Cash flows provided by operating activities for the three months ended March 31,
2023 were $47.1 million, an increase of $11.1 million compared to $36.0 million
for the three months ended March 31, 2022.

Investing Activities



Cash flows used in investing activities for the three months ended March 31,
2023 were $0.3 million compared to $237.3 million for the three months ended
March 31, 2023. For the three months ended March 31, 2023, cash flows used in
investing activities include $0.3 million used to fund costs associated with the
Hatch Acquisition. For the three months ended March 31, 2022, cash flows used in
investing activities include $236.9 million of investments held in marketable
securities related to TGR and $0.4 million used to fund costs associated with
the acquisition of all of the equity interests in certain subsidiaries owned by
Caritas Royalty Fund LLC and certain of its affiliates.

Financing Activities



Cash flows used in financing activities were $52.6 million for the three months
ended March 31, 2023 compared to $207.8 million of cash flows provided by
financing activities for the three months March 31, 2022. Cash flows used in
financing activities for the three months ended March 31, 2023 consists of $38.6
million of distributions paid to holders common units, OpCo common units and
Class B units, $13.1 million used to repay borrowings under out secured
revolving credit facility and $4.9 million of restricted units repurchased for
tax withholding, partially offset by $4.0 million of additional borrowings under
our secured revolving credit facility.

Cash flows provided by financing activities for the three months ended March 31,
2022 consists of $227.6 million in proceeds from TGR IPO and $19.1 million of
additional borrowings under our secured revolving credit facility, partially
offset by $24.0 million of distributions paid to holders of common units, OpCo
common units and Class B units, $9.7 million used to repay borrowings under out
secured revolving credit facility, $3.3 million of restricted units repurchased
for tax withholding, $0.9 million used to pay underwriting commissions related
to the equity offering of TGR, $0.5 million paid in connection with the
redemption of Class B units, $0.3 paid in connection with fees related to our
2021 equity offering and $0.2 million payment of loan origination costs.

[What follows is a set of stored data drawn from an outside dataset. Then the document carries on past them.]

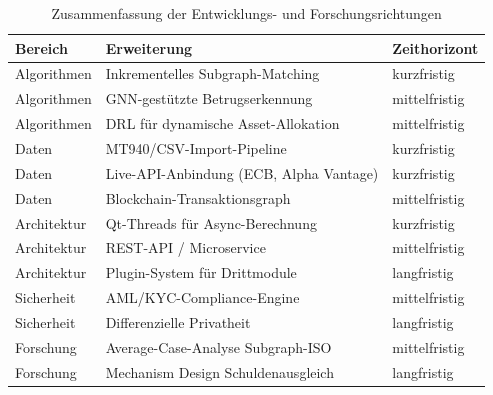 \documentclass[a4paper,12pt]{article}
\begin{document}
\begin{table}[h]
\centering
\caption{Zusammenfassung der Entwicklungs- und Forschungsrichtungen}
\label{tab:ausblick}
\small
\begin{tabular}{@{}lll@{}}
    \toprule
    \textbf{Bereich} & \textbf{Erweiterung} & \textbf{Zeithorizont} \\
    \midrule
    Algorithmen   & Inkrementelles Subgraph-Matching           & kurzfristig \\
    Algorithmen   & GNN-gestützte Betrugserkennung             & mittelfristig \\
    Algorithmen   & DRL für dynamische Asset-Allokation        & mittelfristig \\
    Daten         & MT940/CSV-Import-Pipeline                  & kurzfristig \\
    Daten         & Live-API-Anbindung (ECB, Alpha Vantage)    & kurzfristig \\
    Daten         & Blockchain-Transaktionsgraph               & mittelfristig \\
    Architektur   & Qt-Threads für Async-Berechnung            & kurzfristig \\
    Architektur   & REST-API / Microservice                    & mittelfristig \\
    Architektur   & Plugin-System für Drittmodule              & langfristig \\
    Sicherheit    & AML/KYC-Compliance-Engine                  & mittelfristig \\
    Sicherheit    & Differenzielle Privatheit                  & langfristig \\
    Forschung     & Average-Case-Analyse Subgraph-ISO          & mittelfristig \\
    Forschung     & Mechanism Design Schuldenausgleich         & langfristig \\
    \bottomrule
\end{tabular}
\end{table}
\end{document}
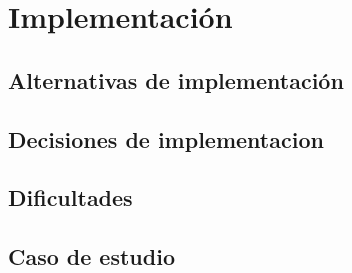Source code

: \chapter{Implementación}
\label{capitulo5}

\section{Alternativas de implementación}
\label{capitulo5:alternativas_implementacion}

\section{Decisiones de implementacion}
\label{capitulo5:decisiones_implementacion}

\section{Dificultades}
\label{capitulo5:dificultades}

\section{Caso de estudio}
\label{capitulo5:caso_estudio}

                                       33

  Table of Contents

Indebtedness

On December 15, 2022, we entered into Amendment No. 4 (the "Fourth Credit
Agreement Amendment") to our existing Credit Agreement, dated as of January 11,
2017 (as amended by that certain Amendment No. 1 to Credit Agreement, dated as
of July 12, 2018, and that certain Amendment No. 2 to Credit Agreement, dated as
of December 8, 2020, and that certain Amendment No. 3 to Credit Agreement, dated
as of June 7, 2022, and as otherwise amended or modified prior to such date, the
"Credit Agreement" and the Credit Agreement, as amended by the Fourth Credit
Agreement Amendment, the "Amended Credit Agreement"), with certain subsidiaries
of the Partnership, as guarantors, the lenders party thereto and Citibank as
administrative agent.

The Fourth Credit Agreement Amendment amended the Credit Agreement to, among
other things, (i) increase the aggregate elected commitments under the Amended
Credit Agreement's senior secured revolving credit facility (the "Credit
Facility") and (ii) the borrowing base under the Credit Facility, in each case,
from $300.0 million to $350.0 million.

The Amended Credit Agreement contains various affirmative, negative and
financial maintenance covenants. These covenants limit our ability to, among
other things, incur or guarantee additional debt, make distributions on, or
redeem or repurchase, common units and OpCo common units, make certain
investments and acquisitions, incur certain liens or permit them to exist, enter
into certain types of transactions with affiliates, merge or consolidate with
another company and transfer, sell or otherwise dispose of assets. The Amended
Credit Agreement also contains covenants requiring us to maintain the following
financial ratios or to reduce our indebtedness if we are unable to comply with
such ratios: (i) a Debt to EBITDAX Ratio (as defined in the secured revolving
credit facility) of not more than 3.5 to 1.0; and (ii) a ratio of current assets
to current liabilities of not less than 1.0 to 1.0. The Amended Credit Agreement
also contains customary events of default, including non-payment, breach of
covenants, materially incorrect representations, cross default, bankruptcy and
change of control. As of March 31, 2023, we had outstanding borrowings of $223.9
million under the secured revolving credit facility and $126.1 million of
available capacity. The secured revolving credit facility matures on June 7,
2024.

For additional information on our secured revolving credit facility, please read
Note 8-Long-Term Debt to the unaudited interim consolidated financial statements
included in this Quarterly Report.

Tax Matters



Even though we are organized as a limited partnership under state law, we are
treated as a corporation for United States federal income tax purposes.
Accordingly, we are subject to United States federal income tax at regular
corporate rates on our net taxable income. We estimate that a portion of our
quarterly distributions will constitute a non-taxable reduction to the tax basis
of unitholders' common units. The reduced tax basis will increase unitholders'
capital gain (or decrease unitholders' capital loss) when unitholders sell their
common units. We currently believe that the portion that constitutes dividends
for U.S. federal income tax purposes will be considered qualified dividends,
subject to holding period and certain other conditions, which are subject to a
tax rate of 0%, 15% or 20% depending on the income level and tax filing status
of a unitholder for 2023. Our estimates regarding treatment of our distributions
are based on currently available information only and are subject to change,
including with respect to prior quarters.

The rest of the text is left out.